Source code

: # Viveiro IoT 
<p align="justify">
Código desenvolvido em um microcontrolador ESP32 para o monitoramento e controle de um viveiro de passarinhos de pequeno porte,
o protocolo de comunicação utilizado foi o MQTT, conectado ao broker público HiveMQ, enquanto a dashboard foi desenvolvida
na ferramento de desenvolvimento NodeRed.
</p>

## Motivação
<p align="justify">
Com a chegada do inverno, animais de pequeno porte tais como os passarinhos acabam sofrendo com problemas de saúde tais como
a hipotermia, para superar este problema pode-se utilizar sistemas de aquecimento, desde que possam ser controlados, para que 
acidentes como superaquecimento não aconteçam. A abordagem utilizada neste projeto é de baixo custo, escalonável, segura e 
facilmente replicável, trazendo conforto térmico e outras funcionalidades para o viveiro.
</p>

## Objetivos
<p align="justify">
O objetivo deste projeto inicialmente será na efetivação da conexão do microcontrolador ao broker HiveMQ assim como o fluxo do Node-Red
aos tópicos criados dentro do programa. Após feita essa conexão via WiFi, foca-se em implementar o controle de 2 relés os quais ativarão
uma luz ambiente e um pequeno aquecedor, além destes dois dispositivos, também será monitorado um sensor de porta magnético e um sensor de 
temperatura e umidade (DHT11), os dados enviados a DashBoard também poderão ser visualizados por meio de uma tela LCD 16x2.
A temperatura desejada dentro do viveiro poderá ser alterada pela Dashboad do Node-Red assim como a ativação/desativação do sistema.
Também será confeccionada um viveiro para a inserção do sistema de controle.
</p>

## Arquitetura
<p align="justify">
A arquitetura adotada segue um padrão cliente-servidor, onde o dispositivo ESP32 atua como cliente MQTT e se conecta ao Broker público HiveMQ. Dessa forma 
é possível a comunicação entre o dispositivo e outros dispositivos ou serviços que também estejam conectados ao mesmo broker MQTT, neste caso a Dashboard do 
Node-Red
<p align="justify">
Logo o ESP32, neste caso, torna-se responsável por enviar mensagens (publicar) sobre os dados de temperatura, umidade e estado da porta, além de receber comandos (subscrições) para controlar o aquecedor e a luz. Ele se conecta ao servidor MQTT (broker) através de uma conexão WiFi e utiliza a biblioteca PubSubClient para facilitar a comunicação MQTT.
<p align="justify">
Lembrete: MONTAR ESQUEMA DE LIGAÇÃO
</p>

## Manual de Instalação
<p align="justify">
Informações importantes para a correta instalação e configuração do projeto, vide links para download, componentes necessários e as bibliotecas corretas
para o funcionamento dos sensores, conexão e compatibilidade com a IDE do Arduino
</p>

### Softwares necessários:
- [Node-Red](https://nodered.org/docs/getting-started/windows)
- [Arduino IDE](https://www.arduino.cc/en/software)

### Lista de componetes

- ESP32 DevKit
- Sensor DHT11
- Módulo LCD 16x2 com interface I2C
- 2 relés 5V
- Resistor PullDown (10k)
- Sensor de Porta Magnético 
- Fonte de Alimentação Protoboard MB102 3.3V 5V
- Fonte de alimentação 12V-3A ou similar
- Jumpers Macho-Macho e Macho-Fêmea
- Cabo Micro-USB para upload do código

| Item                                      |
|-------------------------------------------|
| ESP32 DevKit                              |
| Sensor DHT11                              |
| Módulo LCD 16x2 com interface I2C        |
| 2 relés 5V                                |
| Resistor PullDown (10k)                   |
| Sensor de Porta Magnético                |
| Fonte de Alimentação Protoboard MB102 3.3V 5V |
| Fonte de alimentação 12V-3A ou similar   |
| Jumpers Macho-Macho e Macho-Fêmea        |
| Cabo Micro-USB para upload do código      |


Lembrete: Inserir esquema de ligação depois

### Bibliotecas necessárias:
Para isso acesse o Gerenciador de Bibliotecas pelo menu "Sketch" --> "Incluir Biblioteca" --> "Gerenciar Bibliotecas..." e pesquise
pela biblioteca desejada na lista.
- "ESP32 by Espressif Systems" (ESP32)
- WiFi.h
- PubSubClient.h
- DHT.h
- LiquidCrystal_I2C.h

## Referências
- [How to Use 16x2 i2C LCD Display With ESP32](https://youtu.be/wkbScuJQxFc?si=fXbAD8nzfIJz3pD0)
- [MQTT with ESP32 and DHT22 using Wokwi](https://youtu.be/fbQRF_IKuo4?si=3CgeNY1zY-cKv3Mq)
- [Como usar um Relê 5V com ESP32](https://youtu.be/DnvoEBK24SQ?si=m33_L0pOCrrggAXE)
——————————
Assignment:
Set apart and copy each line of the records that holds the word "caso".

Response area:
é possível a comunicação entre o dispositivo e outros dispositivos ou serviços que também estejam conectados ao mesmo broker MQTT, neste caso a Dashboard do 
Logo o ESP32, neste caso, torna-se responsável por enviar mensagens (publicar) sobre os dados de temperatura, umidade e estado da porta, além de receber comandos (subscrições) para controlar o aquecedor e a luz. Ele se conecta ao servidor MQTT (broker) através de uma conexão WiFi e utiliza a biblioteca PubSubClient para facilitar a comunicação MQTT.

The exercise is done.